Provincial governments are responsible for providing vaccines through immunization programs, and compiling data on any adverse reactions from people in the province.
Generally speaking, developing a novel vaccine is typically a long and complicated process, both in Canada and abroad. That’s why the prospect of creating a viable vaccine before the year’s end is shocking, and understandably alarming to many, especially those who have long been opposed to immunization (many of whom now reject mask-wearing, too).
Anti-Everything
Believe it or not, the anti-vaxx movement has a more than 220-year history — about as long as vaccines have existed. Since the idea to create a vaccine pretty much originated from cowpox pus, naturally, people rejected the idea from the get-go.
Over the years, the movement has grown, and people cite various reasons for opposing immunization, ranging from sanitary to religious, scientific to political.
A slew of conspiracy theories by anti-vaxxers have popped up over the years, many of which have absolutely no grounding. A popular and disproven theory is that autism and other “profound mental disorders” are spurred by vaccines. A British physician even published a study on it in 2010 — which has since been discredited.
For the most part, vaccine deniers develop an opposition to immunization based on a plethora of, frankly, bullsh*t stories, consisting mostly of rumours and misinformation, common misconceptions, backlash against the pharmaceutical industry, and a trusting of public figures (including POTUS) who boast an anti-science rhetoric.

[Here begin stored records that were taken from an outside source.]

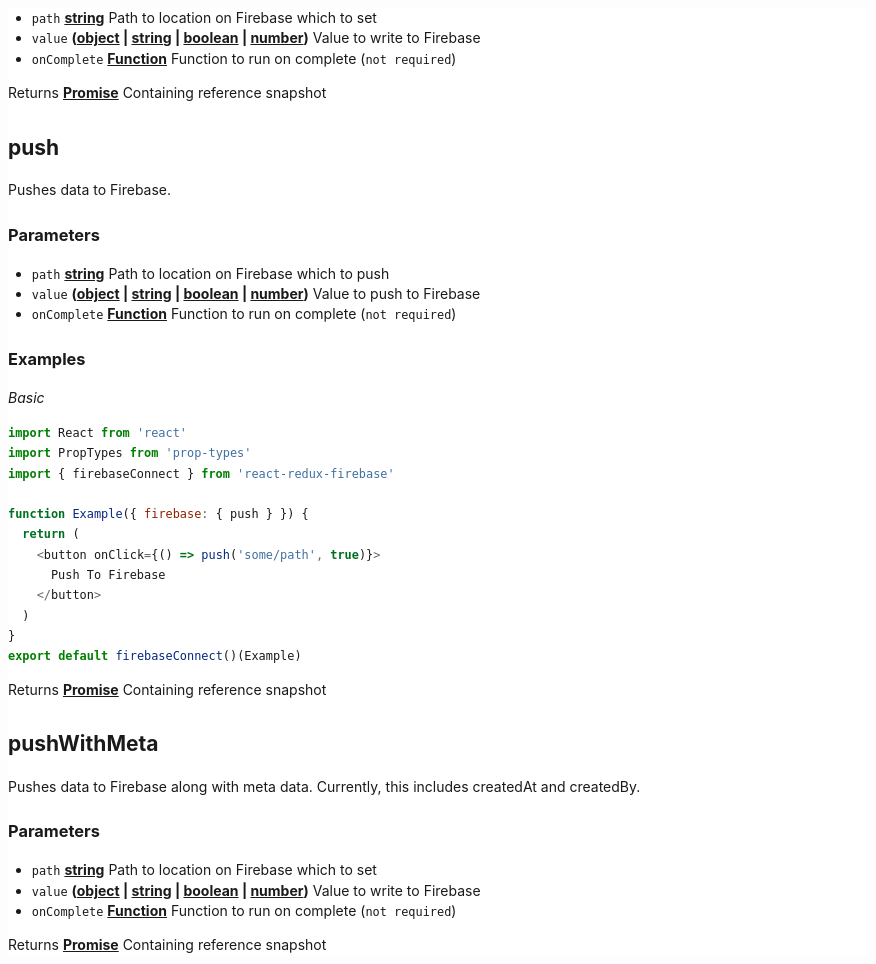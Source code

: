 -   `path` **[string][69]** Path to location on Firebase which to set
-   `value` **([object][66] \| [string][69] \| [boolean][70] \| [number][71])** Value to write to Firebase
-   `onComplete` **[Function][67]** Function to run on complete (`not required`)

Returns **[Promise][72]** Containing reference snapshot

## push


Pushes data to Firebase.

### Parameters

-   `path` **[string][69]** Path to location on Firebase which to push
-   `value` **([object][66] \| [string][69] \| [boolean][70] \| [number][71])** Value to push to Firebase
-   `onComplete` **[Function][67]** Function to run on complete (`not required`)

### Examples

_Basic_

```javascript
import React from 'react'
import PropTypes from 'prop-types'
import { firebaseConnect } from 'react-redux-firebase'

function Example({ firebase: { push } }) {
  return (
    <button onClick={() => push('some/path', true)}>
      Push To Firebase
    </button>
  )
}
export default firebaseConnect()(Example)
```

Returns **[Promise][72]** Containing reference snapshot

## pushWithMeta


Pushes data to Firebase along with meta data. Currently,
this includes createdAt and createdBy.

### Parameters

-   `path` **[string][69]** Path to location on Firebase which to set
-   `value` **([object][66] \| [string][69] \| [boolean][70] \| [number][71])** Value to write to Firebase
-   `onComplete` **[Function][67]** Function to run on complete (`not required`)

Returns **[Promise][72]** Containing reference snapshot


[1]: #createfirebaseinstance
[2]: #parameters
[3]: #set
[4]: #parameters-1
[5]: #setwithmeta
[6]: #parameters-2
[7]: #push
[8]: #parameters-3
[9]: #examples
[10]: #pushwithmeta
[11]: #parameters-4
[12]: #update
[13]: #parameters-5
[14]: #examples-1
[15]: #updatewithmeta
[16]: #parameters-6
[17]: #remove
[18]: #parameters-7
[19]: #examples-2
[20]: #uniqueset
[21]: #parameters-8
[22]: #examples-3
[23]: #uploadfile
[24]: #parameters-9
[25]: #uploadfiles
[26]: #parameters-10
[27]: #deletefile
[28]: #parameters-11
[29]: #watchevent
[30]: #parameters-12
[31]: #unwatchevent
[32]: #parameters-13
[33]: #promiseevents
[34]: #parameters-14
[35]: #login
[36]: #parameters-15
[37]: #handleredirectresult
[38]: #parameters-16
[39]: #logout
[40]: #createuser
[41]: #parameters-17
[42]: #resetpassword
[43]: #parameters-18
[44]: #confirmpasswordreset
[45]: #parameters-19
[46]: #verifypasswordresetcode
[47]: #parameters-20
[48]: #updateprofile
[49]: #parameters-21
[50]: #updateauth
[51]: #parameters-22
[52]: #updateemail
[53]: #parameters-23
[54]: #reloadauth
[55]: #linkwithcredential
[56]: #parameters-24
[57]: #actioncreators
[58]: #parameters-25
[59]: #actioncreators-1
[60]: #ref
[61]: #database
[62]: #storage
[63]: #auth
[64]: #getfirebase
[65]: #examples-4
[66]: https://developer.mozilla.org/docs/Web/JavaScript/Reference/Global_Objects/Object
[67]: https://developer.mozilla.org/docs/Web/JavaScript/Reference/Statements/function
[68]: https://react-redux-firebase.com/docs/api/firebaseInstance.html#set
[69]: https://developer.mozilla.org/docs/Web/JavaScript/Reference/Global_Objects/String
[70]: https://developer.mozilla.org/docs/Web/JavaScript/Reference/Global_Objects/Boolean
[71]: https://developer.mozilla.org/docs/Web/JavaScript/Reference/Global_Objects/Number
[72]: https://developer.mozilla.org/docs/Web/JavaScript/Reference/Global_Objects/Promise
[73]: https://react-redux-firebase.com/docs/api/firebaseInstance.html#update
[74]: https://react-redux-firebase.com/docs/api/firebaseInstance.html#push
[75]: https://react-redux-firebase.com/docs/api/firebaseInstance.html#pushwithmeta
[76]: https://react-redux-firebase.com/docs/api/firebaseInstance.html#updatewithmeta
[77]: https://react-redux-firebase.com/docs/api/firebaseInstance.html#remove
[78]: https://react-redux-firebase.com/docs/api/firebaseInstance.html#uniqueset
[79]: https://react-redux-firebase.com/docs/api/firebaseInstance.html#uploadfile
[80]: <>
[81]: https://react-redux-firebase.com/docs/api/firebaseInstance.html#uploadfiles
[82]: https://developer.mozilla.org/docs/Web/JavaScript/Reference/Global_Objects/Array
[83]: https://react-redux-firebase.com/docs/api/firebaseInstance.html#deletefile
[84]: https://react-redux-firebase.com/docs/api/firebaseInstance.html#watchevent
[85]: https://react-redux-firebase.com/docs/api/firebaseInstance.html#unwatchevent
[86]: https://react-redux-firebase.com/docs/auth.html#logincredentials
[87]: https://react-redux-firebase.com/docs/api/firebaseInstance.html#login
[88]: https://react-redux-firebase.com/docs/auth.html
[89]: https://react-redux-firebase.com/docs/recipes/auth.html
[90]: /docs/recipes/auth.md
[91]: https://react-redux-firebase.com/docs/auth.html#logout
[92]: https://react-redux-firebase.com/docs/auth.html#createuser
[93]: https://react-redux-firebase.com/docs/api/firebaseInstance.html#resetpassword
[94]: https://react-redux-firebase.com/docs/api/firebaseInstance.html#confirmpasswordreset
[95]: https://react-redux-firebase.com/docs/api/firebaseInstance.html#verifypasswordreset
[96]: https://react-redux-firebase.com/docs/api/firebaseInstance.html#updateprofile
[97]: https://react-redux-firebase.com/docs/api/firebaseInstance.html#updateauth
[98]: https://react-redux-firebase.com/docs/api/firebaseInstance.html#updateemail
[99]: https://react-redux-firebase.com/docs/api/firebaseInstance.html#reloadauth
[100]: https://react-redux-firebase.com/docs/api/firebaseInstance.html#linkwithcredential
[101]: https://react-redux-firebase.com/docs/api/firebaseInstance.html#signinwithphonenumber
[102]: http://react-redux-firebase.com/api/getFirebase.html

In today’s world, the anti-vaxx movement has gained new momentum, especially compounding with the movement against wearing facial masks. There are striking similarities between those who refuse to wear protective masks, and those who are against vaccines. The common ground: a fixation on personal freedom and scientific mistrust.
The movements have gotten so big, in fact, that Facebook has banned anti-vaccination posts on its platform, to avoid spreading disinformation. As we know, social media can make movements spiral out of control, which is perhaps why anti-vaxxers have multiplied in recent years, and especially during the pandemic.
When a COVID-19 vaccine does finally emerge, lord only knows how this group will react.
Politics at Play
All of that to say, we are by no means suggesting there aren’t valid reasons to doubt the future coronavirus vaccine, particularly as there are obvious politics at play.
For weeks now, Trump has been touting his administration’s efforts to fast-track a vaccine, one that will allegedly be ready by the Nov. 3 election. But, if you’ve made it this far into the article, you now understand just how long a typical vaccine takes to develop and regulate.
Canadian officials have also expressed worry that Trump’s vaccine push will result in “immunization hesitancy” in Canada. Especially as major trials, including Johnson & Johnson, have paused due to safety concerns, people are becoming more and more hesitant to eventually get the vaccine.
In fact, a recent poll reinforced that Canadians are against mandatory COVID inoculations, with the number of people opposed growing by the month. In May, nearly 60% of Canadians said they were in favour of the government requiring people to get vaccinated, while now only 39% of respondents think a vaccine should be mandatory.
Canada has made advance purchase deals with a number of biotech companies to secure tens of millions of vaccine doses — so long as they are found to be safe and effective.
Either way, it’s likely that the first round of doses will be reserved for older Canadians and high-risk individuals, only rolling out to the general public in the distant future.
As always, we’ll keep you posted on how the coronavirus vaccine chronicles continue to unfold, so when the time comes, you can confidently call the shots. (We had to.)